Reply with one number: the count of lines in the listing that contain the string "Singular".
----
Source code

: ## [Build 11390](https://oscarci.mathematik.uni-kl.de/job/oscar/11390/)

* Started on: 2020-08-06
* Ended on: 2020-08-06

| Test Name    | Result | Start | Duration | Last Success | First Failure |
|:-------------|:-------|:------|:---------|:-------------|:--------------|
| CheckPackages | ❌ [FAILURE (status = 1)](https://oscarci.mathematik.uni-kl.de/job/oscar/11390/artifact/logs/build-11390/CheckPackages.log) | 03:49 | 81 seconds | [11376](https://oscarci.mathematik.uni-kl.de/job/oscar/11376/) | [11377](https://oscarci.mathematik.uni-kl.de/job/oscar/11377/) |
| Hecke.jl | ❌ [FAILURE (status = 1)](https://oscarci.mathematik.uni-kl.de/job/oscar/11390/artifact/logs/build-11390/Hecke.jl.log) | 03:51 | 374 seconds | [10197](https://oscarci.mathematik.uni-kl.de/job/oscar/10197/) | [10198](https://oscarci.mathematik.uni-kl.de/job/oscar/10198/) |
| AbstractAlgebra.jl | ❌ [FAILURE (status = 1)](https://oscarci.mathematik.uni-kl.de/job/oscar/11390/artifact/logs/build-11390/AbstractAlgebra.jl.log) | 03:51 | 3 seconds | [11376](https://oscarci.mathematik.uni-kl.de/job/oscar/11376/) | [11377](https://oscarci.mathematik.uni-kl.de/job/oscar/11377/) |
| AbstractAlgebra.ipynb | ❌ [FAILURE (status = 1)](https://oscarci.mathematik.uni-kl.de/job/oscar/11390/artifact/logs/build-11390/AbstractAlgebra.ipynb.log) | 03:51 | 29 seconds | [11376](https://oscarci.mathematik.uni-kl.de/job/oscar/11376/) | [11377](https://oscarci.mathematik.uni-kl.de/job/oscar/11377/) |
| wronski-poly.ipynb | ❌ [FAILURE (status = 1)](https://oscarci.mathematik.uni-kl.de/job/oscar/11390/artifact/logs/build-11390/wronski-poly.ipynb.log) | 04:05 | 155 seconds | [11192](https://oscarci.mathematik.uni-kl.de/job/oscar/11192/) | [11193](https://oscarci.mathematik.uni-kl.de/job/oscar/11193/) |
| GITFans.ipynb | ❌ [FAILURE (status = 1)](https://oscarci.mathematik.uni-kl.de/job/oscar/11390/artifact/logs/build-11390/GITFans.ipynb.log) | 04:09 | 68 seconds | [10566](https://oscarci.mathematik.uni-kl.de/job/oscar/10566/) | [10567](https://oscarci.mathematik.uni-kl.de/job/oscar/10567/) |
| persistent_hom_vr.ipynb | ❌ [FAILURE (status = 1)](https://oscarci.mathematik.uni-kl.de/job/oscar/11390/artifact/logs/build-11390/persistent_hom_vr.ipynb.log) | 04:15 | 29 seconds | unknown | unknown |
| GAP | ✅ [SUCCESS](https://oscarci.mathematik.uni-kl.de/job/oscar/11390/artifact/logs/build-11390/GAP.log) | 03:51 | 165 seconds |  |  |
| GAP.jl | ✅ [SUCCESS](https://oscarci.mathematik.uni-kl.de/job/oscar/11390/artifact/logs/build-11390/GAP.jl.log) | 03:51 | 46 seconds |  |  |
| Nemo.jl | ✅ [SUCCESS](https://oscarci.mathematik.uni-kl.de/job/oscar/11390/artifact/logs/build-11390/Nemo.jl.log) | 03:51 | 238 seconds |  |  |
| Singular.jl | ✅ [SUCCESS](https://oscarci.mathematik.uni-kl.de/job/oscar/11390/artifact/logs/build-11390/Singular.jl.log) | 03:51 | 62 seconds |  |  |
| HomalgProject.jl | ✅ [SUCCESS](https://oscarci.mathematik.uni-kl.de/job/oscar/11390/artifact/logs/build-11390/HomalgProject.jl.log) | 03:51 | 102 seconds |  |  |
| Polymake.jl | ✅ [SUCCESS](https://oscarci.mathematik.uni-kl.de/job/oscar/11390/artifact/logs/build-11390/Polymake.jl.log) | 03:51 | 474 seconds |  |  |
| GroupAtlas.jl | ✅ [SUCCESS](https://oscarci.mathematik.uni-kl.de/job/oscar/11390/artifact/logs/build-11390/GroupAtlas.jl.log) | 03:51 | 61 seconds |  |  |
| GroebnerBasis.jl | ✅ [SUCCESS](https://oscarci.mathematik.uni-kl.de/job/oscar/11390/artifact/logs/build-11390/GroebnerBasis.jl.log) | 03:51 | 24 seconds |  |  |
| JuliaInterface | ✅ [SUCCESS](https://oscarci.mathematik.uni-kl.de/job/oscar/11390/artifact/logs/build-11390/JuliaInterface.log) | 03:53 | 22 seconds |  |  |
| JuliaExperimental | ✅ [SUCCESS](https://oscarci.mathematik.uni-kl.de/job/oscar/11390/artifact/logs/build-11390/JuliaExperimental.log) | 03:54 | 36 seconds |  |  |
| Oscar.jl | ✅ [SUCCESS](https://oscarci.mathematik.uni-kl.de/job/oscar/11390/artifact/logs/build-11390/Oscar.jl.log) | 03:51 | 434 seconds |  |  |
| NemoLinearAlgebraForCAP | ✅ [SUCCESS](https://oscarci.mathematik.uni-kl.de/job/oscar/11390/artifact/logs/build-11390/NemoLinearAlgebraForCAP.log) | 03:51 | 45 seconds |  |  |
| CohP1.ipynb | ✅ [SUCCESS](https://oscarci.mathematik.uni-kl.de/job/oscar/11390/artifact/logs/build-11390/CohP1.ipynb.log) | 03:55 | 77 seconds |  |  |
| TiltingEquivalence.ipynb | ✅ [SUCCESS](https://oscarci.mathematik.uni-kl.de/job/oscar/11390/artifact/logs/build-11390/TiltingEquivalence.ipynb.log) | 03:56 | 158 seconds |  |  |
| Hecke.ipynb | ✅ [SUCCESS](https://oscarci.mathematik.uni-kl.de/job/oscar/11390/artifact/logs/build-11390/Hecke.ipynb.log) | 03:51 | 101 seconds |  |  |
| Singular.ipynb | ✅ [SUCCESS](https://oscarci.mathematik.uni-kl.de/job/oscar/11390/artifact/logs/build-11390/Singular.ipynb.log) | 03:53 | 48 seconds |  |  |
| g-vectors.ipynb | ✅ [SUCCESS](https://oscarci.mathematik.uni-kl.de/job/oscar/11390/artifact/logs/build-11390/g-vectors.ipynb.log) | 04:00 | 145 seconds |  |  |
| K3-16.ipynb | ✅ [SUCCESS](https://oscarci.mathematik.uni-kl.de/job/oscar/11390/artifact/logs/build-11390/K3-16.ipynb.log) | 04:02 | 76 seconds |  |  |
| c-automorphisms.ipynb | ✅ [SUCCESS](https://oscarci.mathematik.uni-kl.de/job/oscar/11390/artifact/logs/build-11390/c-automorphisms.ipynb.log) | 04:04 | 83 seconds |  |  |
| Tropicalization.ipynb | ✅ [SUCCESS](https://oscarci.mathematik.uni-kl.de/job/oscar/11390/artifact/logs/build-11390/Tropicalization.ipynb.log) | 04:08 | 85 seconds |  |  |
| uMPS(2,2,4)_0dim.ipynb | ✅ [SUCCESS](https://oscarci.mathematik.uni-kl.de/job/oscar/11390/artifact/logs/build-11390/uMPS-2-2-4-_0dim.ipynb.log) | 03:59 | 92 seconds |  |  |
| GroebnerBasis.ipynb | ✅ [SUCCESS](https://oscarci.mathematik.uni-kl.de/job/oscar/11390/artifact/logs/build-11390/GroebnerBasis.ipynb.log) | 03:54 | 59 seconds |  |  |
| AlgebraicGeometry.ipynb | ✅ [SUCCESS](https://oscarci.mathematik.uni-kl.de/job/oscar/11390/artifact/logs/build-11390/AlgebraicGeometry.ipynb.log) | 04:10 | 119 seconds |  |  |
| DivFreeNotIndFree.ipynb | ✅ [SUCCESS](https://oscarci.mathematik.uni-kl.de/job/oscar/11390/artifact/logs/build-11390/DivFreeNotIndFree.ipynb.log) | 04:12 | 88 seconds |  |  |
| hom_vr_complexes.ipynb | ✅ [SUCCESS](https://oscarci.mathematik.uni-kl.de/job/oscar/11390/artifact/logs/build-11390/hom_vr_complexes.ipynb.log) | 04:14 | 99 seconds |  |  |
----
_WRITTEN REPLY_. 2